He was chubby and plump, a right jolly old elf,
And I laugh'd when I saw him in spite of myself;
A wink of his eye and a twist of his head
Soon gave me to know I had nothing to dread.

Chapter 12: The Faith That Banishes Fear

Researching Henry was providing another unexpected benefit - it was turning out to be a way of getting to know my newest cousin, Steve Thomas. While Steve bemoaned every phone call of Don's asking if Steve had yet found the poetry manuscript book, I could commiserate by sharing my own latest task list. Genealogy cousins have the advantage that you can pick and choose amongst them, so that you end up with an extended family that is just a perfect mental fit. The assumption that you're both part of the same family makes strangers into instant friends. And in Steve's case, family that liked hearing about Henry!

Getting to know someone usually takes an equal part of talking about yourself and listening to the other person. The talking is what you offer as a gift. I share myself with you, and you give me back yourself. This approach doesn't work when the person you're trying to know has been dead for over one hundred and fifty years. They won't listen, and they sure won't talk. What you're left with is eavesdropping on moments of their life, and then trying to weave what you learn about them into a coherent whole. And there's always the fear that you will, inadvertently, lay upon them your own prejudices and preconceptions.

This worried me as I got to know Henry. Were my conclusions about him too simplified? Was I taking one event out of context and generalizing well before I should? Was I letting what other people said slant my view? Identifying Henry's politics was a good example of this last problem. I had read William Sturges Thomas's article on Henry,(1) in which he identified Henry as a Federalist. But try as I might to make the facts fit that interpretation, I just couldn't do it. It wasn't until I threw out that assumption, that I was able to see the way the facts actually fit together. Then I could see Henry less as an ideologue than as a person of strong loyalties to those he respected.

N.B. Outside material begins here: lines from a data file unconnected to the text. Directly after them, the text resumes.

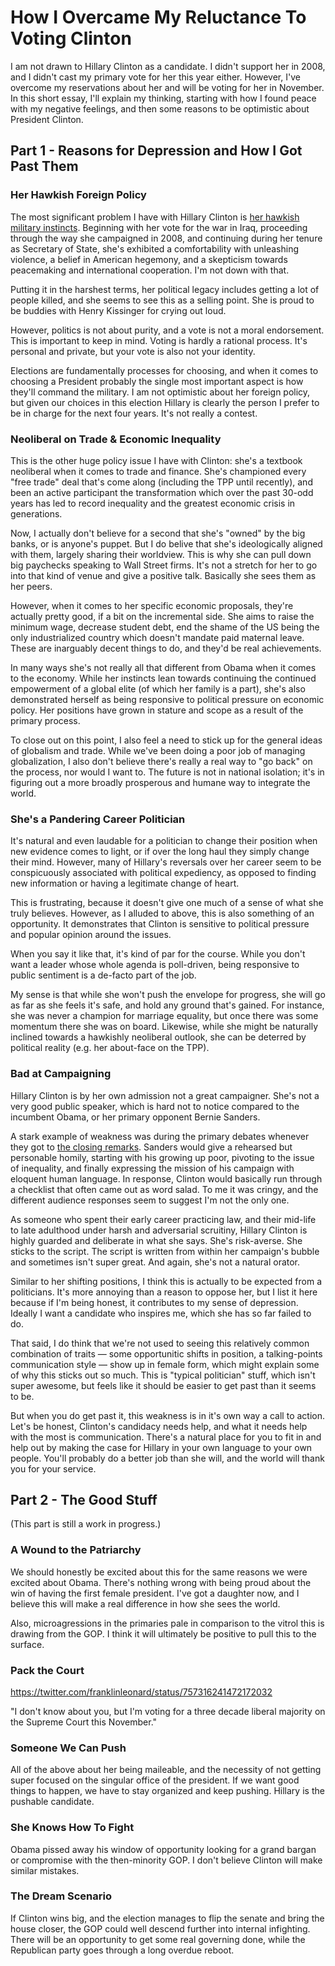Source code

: # How I Overcame My Reluctance To Voting Clinton

I am not drawn to Hillary Clinton as a candidate. I didn't support her in 2008, and I didn't cast my primary vote for her this year either. However, I've overcome my reservations about her and will be voting for her in November. In this short essay, I'll explain my thinking, starting with how I found peace with my negative feelings, and then some reasons to be optimistic about President Clinton.

## Part 1 - Reasons for Depression and How I Got Past Them

### Her Hawkish Foreign Policy

The most significant problem I have with Hillary Clinton is [her hawkish military instincts](http://www.nytimes.com/2016/04/24/magazine/how-hillary-clinton-became-a-hawk.html?_r=0). Beginning with her vote for the war in Iraq, proceeding through the way she campaigned in 2008, and continuing during her tenure as Secretary of State, she's exhibited a comfortability with unleashing violence, a belief in American hegemony, and a skepticism towards peacemaking and international cooperation. I'm not down with that.

Putting it in the harshest terms, her political legacy includes getting a lot of people killed, and she seems to see this as a selling point. She is proud to be buddies with Henry Kissinger for crying out loud. 

However, politics is not about purity, and a vote is not a moral endorsement. This is important to keep in mind. Voting is hardly a rational process. It's personal and private, but your vote is also not your identity.

Elections are fundamentally processes for choosing, and when it comes to choosing a President probably the single most important aspect is how they'll command the military. I am not optimistic about her foreign policy, but given our choices in this election Hillary is clearly the person I prefer to be in charge for the next four years. It's not really a contest.

### Neoliberal on Trade & Economic Inequality

This is the other huge policy issue I have with Clinton: she's a textbook neoliberal when it comes to trade and finance. She's championed every "free trade" deal that's come along (including the TPP until recently), and been an active participant the transformation which over the past 30-odd years has led to record inequality and the greatest economic crisis in generations.

Now, I actually don't believe for a second that she's "owned" by the big banks, or is anyone's puppet. But I do belive that she's ideologically aligned with them, largely sharing their worldview. This is why she can pull down big paychecks speaking to Wall Street firms. It's not a stretch for her to go into that kind of venue and give a positive talk. Basically she sees them as her peers.

However, when it comes to her specific economic proposals, they're actually pretty good, if a bit on the incremental side. She aims to raise the minimum wage, decrease student debt, end the shame of the US being the only industrialized country which doesn't mandate paid maternal leave. These are inarguably decent things to do, and they'd be real achievements.

In many ways she's not really all that different from Obama when it comes to the economy. While her instincts lean towards continuing the continued empowerment of a global elite (of which her family is a part), she's also demonstrated herself as being responsive to political pressure on economic policy. Her positions have grown in stature and scope as a result of the primary process.

To close out on this point, I also feel a need to stick up for the general ideas of globalism and trade. While we've been doing a poor job of managing globalization, I also don't believe there's really a real way to "go back" on the process, nor would I want to. The future is not in national isolation; it's in figuring out a more broadly prosperous and humane way to integrate the world.

### She's a Pandering Career Politician

It's natural and even laudable for a politician to change their position when new evidence comes to light, or if over the long haul they simply change their mind. However, many of Hillary's reversals over her career seem to be conspicuously associated with political expediency, as opposed to finding new information or having a legitimate change of heart. 

This is frustrating, because it doesn't give one much of a sense of what she truly believes. However, as I alluded to above, this is also something of an opportunity. It demonstrates that Clinton is sensitive to political pressure and popular opinion around the issues.

When you say it like that, it's kind of par for the course. While you don't want a leader whose whole agenda is poll-driven, being responsive to public sentiment is a de-facto part of the job. 

My sense is that while she won't push the envelope for progress, she will go as far as she feels it's safe, and hold any ground that's gained. For instance, she was never a champion for marriage equality, but once there was some momentum there she was on board. Likewise, while she might be naturally inclined towards a hawkishly neoliberal outlook, she can be deterred by political reality (e.g. her about-face on the TPP).

### Bad at Campaigning

Hillary Clinton is by her own admission not a great campaigner. She's not a very good public speaker, which is hard not to notice compared to the incumbent Obama, or her primary opponent Bernie Sanders. 

A stark example of weakness was during the primary debates whenever they got to [the closing remarks](https://www.youtube.com/watch?v=xpTSYFf2YRQ). Sanders would give a rehearsed but personable homily, starting with his growing up poor, pivoting to the issue of inequality, and finally expressing the mission of his campaign with eloquent human language. In response, Clinton would basically run through a checklist that often came out as word salad. To me it was cringy, and the different audience responses seem to suggest I'm not the only one.

As someone who spent their early career practicing law, and their mid-life to late adulthood under harsh and adversarial scruitiny, Hillary Clinton is highly guarded and deliberate in what she says. She's risk-averse. She sticks to the script. The script is written from within her campaign's bubble and sometimes isn't super great. And again, she's not a natural orator. 

Similar to her shifting positions, I think this is actually to be expected  from a politicians. It's more annoying than a reason to oppose her, but I list it here because if I'm being honest, it contributes to my sense of depression. Ideally I want a candidate who inspires me, which she has so far failed to do.

That said, I do think that we're not used to seeing this relatively common combination of traits — some opportunitic shifts in position, a talking-points communication style — show up in female form, which might explain some of why this sticks out so much. This is "typical politician" stuff, which isn't super awesome, but feels like it should be easier to get past than it seems to be.

But when you do get past it, this weakness is in it's own way a call to action. Let's be honest, Clinton's candidacy needs help, and what it needs help with the most is communication. There's a natural place for you to fit in and help out by making the case for Hillary in your own language to your own people. You'll probably do a better job than she will, and the world will thank you for your service.

## Part 2 - The Good Stuff

(This part is still a work in progress.)

### A Wound to the Patriarchy

We should honestly be excited about this for the same reasons we were excited about Obama. There's nothing wrong with being proud about the win of having the first female president. I've got a daughter now, and I believe this will make a real difference in how she sees the world.

Also, microagressions in the primaries pale in comparison to the vitrol this is drawing from the GOP. I think it will ultimately be positive to pull this to the surface.

### Pack the Court

https://twitter.com/franklinleonard/status/757316241472172032

"I don't know about you, but I'm voting for a three decade liberal majority on the Supreme Court this November."

### Someone We Can Push

All of the above about her being maileable, and the necessity of not getting super focused on the singular office of the president. If we want good things to happen, we have to stay organized and keep pushing. Hillary is the pushable candidate.

### She Knows How To Fight

Obama pissed away his window of opportunity looking for a grand bargan or compromise with the then-minority GOP. I don't believe Clinton will make similar mistakes. 

### The Dream Scenario

If Clinton wins big, and the election manages to flip the senate and bring the house closer, the GOP could well descend further into internal infighting. There will be an opportunity to get some real governing done, while the Republican party goes through a long overdue reboot.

Every characteristic I discovered in Henry just seemed to open up a vast hole in my own knowledge that I had to fill before I could build this ancestor into a three-dimensional man who could stand before me in my mind and be himself. Take religion. I thought I'd been fairly well educated in the subject. Raised Catholic and graduating from a Catholic high school, I'd been exposed to the religious thought of Thomas Aquinas and the private meditations of St. Therese of Liseux. Protestants were well covered. Or so I thought.

Having graduated from the University of Chicago, my instincts are always to find the original sources and so, as I followed Henry and his family around, I began to build a library of the sermons of Henry's grandfather's teacher Solomon Stoddard, Stoddard's grandson Jonathan Edwards, Edward's grandson and Henry's friend Timothy Dwight, and Henry's father-in-law Noah Welles. Congregational and Presbyterian and Dutch Reformed were swirling together in my head until I dreamed of an angel who could pull me out of my confusion.

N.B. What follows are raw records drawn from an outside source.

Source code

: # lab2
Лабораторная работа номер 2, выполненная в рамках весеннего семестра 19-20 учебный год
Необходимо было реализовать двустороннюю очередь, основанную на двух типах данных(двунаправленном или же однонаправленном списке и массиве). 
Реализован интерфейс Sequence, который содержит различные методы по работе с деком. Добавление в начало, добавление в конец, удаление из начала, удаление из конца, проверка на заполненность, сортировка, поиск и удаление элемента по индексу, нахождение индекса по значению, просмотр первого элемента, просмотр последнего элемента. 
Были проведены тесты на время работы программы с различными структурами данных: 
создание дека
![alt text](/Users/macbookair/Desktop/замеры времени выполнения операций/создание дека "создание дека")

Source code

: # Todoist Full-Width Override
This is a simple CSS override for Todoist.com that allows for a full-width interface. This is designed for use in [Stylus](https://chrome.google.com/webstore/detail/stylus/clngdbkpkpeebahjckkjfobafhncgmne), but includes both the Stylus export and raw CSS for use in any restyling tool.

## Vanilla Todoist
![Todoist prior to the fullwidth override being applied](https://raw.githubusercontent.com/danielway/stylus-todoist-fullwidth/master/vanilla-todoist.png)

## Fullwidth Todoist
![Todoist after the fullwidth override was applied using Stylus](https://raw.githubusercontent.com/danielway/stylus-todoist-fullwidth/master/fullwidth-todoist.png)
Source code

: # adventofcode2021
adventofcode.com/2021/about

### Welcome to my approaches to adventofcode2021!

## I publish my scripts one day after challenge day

And suddenly the world around me changed. For the first time, I actually understood the names of the churches that surround our New England town square. This beautiful Congregational Church with its white spire trying to touch a cloud was suddenly more than just a piece of architecture to be videotaped against a sunset sky. It was a member of a family of churches in which someone of my blood once preached. I didn't need to stand where Noah Welles had stood while preaching revolution to his congregation. I could stand in my own town and be connected to every member of a church whose services I had never attended.

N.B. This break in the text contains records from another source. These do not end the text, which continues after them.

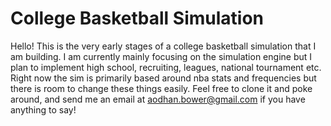 # College Basketball Simulation
Hello! This is the very early stages of a college basketball simulation that I am building. I am currently mainly focusing on the simulation engine but I plan to implement high school, recruiting, leagues, national tournament etc. Right now the sim is primarily based around nba stats and frequencies but there is room to change these things easily.
Feel free to clone it and poke around, and send me an email at aodhan.bower@gmail.com if you have anything to say!
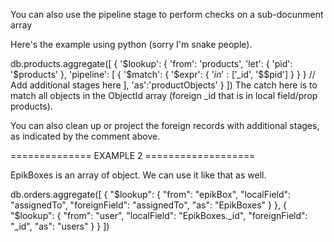 
You can also use the pipeline stage to perform checks on a sub-docunment array

Here's the example using python (sorry I'm snake people).

db.products.aggregate([
  { '$lookup': {
      'from': 'products',
      'let': { 'pid': '$products' },
      'pipeline': [
        { '$match': { '$expr': { '$in': ['$_id', '$$pid'] } } }
        // Add additional stages here 
      ],
      'as':'productObjects'
  }
])
The catch here is to match all objects in the ObjectId array (foreign _id that is in local field/prop products).

You can also clean up or project the foreign records with additional stages, as indicated by the comment above.


============== EXAMPLE 2 ===================

EpikBoxes is an array of object. We can use it like that as well.

db.orders.aggregate([
  {
    "$lookup": {
      "from": "epikBox",
      "localField": "assignedTo",
      "foreignField": "assignedTo",
      "as": "EpikBoxes"
    }
  },
  {
    "$lookup": {
      "from": "user",
      "localField": "EpikBoxes._id",
      "foreignField": "_id",
      "as": "users"
    }
  }
])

And that's the gift that studying family gives. Not just the connection to your past or to the cousins of your blood. It's the connection to the world in which you live. You start with a nuclear family, become part of an extended family, then become part of mankind. What a trip!

Henry made his own mental trips. Not unexpectedly, he didn't find religion as a youth, a time when the world was rosy with untasted possibilities. His father's library was filled with books on religion that must have seemed dry and dull - Bunyan and Dodedridge's Rise and Progress.(2) It was Henry's brother John Henry, only two and a half years the boy's senior but aged by his Yale diploma beyond his years, who felt it incumbent on himself to give Henry a lecture on religion, a lecture which he hoped the boy would hear.

For whatever you may think of religion as being unpleasant I can assure you the contrary & if you once set out to be religious in earnest you never will regret concerning it, only that you did not begin sooner & remember that it is not a thing of Indifference whether you give your self to our Lord & serve him or serve yourself for it is do this, or Die. Do this now before you grow older and get hardened in Sin and then it may be too late. O think of this, think of it.(3)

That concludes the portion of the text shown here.